*TASK BRIEF*: Would you copy each line of the data below that has "text"?
++++ SUPPLIED DATA
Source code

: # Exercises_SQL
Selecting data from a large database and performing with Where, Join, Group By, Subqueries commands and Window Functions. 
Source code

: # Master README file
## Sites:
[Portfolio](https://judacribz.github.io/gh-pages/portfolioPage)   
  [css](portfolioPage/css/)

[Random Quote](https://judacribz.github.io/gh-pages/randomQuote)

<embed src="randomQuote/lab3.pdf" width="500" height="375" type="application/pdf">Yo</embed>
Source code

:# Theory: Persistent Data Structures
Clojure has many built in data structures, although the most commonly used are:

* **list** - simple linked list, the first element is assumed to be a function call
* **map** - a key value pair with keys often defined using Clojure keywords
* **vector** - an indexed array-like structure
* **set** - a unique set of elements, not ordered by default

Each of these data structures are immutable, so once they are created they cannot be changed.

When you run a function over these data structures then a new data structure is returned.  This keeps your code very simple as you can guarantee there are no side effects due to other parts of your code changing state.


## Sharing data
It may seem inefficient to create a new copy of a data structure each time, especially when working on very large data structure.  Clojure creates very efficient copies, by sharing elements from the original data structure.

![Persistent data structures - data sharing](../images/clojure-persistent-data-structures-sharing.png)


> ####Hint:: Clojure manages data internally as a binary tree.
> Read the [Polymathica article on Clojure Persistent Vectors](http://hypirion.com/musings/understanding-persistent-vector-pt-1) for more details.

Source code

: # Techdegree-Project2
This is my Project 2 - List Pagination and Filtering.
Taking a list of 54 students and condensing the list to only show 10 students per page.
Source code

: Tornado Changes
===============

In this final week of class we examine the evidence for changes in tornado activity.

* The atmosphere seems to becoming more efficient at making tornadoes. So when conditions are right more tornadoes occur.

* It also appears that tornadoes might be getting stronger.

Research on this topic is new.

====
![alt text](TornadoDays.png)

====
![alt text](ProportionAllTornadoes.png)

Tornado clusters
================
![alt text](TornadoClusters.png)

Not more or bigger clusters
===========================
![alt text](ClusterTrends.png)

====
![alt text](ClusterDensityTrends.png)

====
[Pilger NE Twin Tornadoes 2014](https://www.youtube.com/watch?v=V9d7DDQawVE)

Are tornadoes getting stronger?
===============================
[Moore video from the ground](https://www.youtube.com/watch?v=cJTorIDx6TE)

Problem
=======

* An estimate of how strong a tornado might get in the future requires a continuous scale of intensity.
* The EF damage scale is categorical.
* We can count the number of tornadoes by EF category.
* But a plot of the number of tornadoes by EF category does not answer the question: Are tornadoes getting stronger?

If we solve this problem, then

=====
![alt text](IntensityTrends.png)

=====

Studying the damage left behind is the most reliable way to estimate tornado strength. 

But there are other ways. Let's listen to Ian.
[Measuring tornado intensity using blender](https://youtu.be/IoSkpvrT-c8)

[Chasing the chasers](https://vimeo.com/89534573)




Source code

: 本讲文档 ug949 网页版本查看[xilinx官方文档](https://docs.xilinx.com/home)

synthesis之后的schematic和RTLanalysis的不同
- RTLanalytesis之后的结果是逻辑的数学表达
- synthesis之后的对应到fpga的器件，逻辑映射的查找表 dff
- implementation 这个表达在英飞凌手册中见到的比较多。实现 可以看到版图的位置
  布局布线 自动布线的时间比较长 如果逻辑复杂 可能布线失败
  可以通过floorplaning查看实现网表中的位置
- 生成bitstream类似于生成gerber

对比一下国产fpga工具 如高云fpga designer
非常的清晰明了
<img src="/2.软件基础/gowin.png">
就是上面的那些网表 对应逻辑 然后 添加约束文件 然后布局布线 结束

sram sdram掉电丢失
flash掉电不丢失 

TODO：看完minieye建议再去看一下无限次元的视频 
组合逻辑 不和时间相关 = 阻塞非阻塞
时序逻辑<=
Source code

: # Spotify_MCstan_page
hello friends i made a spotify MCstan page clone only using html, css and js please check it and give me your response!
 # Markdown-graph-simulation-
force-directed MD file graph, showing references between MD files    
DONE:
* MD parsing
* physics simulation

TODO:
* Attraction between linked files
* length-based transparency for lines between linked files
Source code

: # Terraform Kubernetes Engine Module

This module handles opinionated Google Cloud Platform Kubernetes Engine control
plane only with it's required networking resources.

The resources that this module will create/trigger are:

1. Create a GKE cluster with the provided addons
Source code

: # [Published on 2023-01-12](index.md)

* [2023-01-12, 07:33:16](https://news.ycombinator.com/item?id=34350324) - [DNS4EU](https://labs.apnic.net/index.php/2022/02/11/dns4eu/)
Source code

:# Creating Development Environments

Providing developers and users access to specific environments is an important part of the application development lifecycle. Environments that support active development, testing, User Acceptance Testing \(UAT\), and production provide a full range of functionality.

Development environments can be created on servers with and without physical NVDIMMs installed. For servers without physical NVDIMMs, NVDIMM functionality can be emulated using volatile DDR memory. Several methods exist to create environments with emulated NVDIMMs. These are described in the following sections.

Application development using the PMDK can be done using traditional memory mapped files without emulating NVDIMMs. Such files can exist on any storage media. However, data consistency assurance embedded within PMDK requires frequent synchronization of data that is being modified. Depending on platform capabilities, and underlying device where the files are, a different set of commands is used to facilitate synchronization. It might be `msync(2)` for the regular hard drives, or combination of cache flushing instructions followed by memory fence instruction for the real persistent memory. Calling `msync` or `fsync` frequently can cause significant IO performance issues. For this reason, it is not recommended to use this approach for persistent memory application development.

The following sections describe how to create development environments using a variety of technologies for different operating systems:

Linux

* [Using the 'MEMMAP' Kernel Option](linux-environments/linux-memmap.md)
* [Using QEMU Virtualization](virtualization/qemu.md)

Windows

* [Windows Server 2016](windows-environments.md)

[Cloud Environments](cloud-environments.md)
++++++++
*REPLY*:
![alt text](TornadoDays.png)
![alt text](ProportionAllTornadoes.png)
![alt text](TornadoClusters.png)
![alt text](ClusterTrends.png)
![alt text](ClusterDensityTrends.png)
![alt text](IntensityTrends.png)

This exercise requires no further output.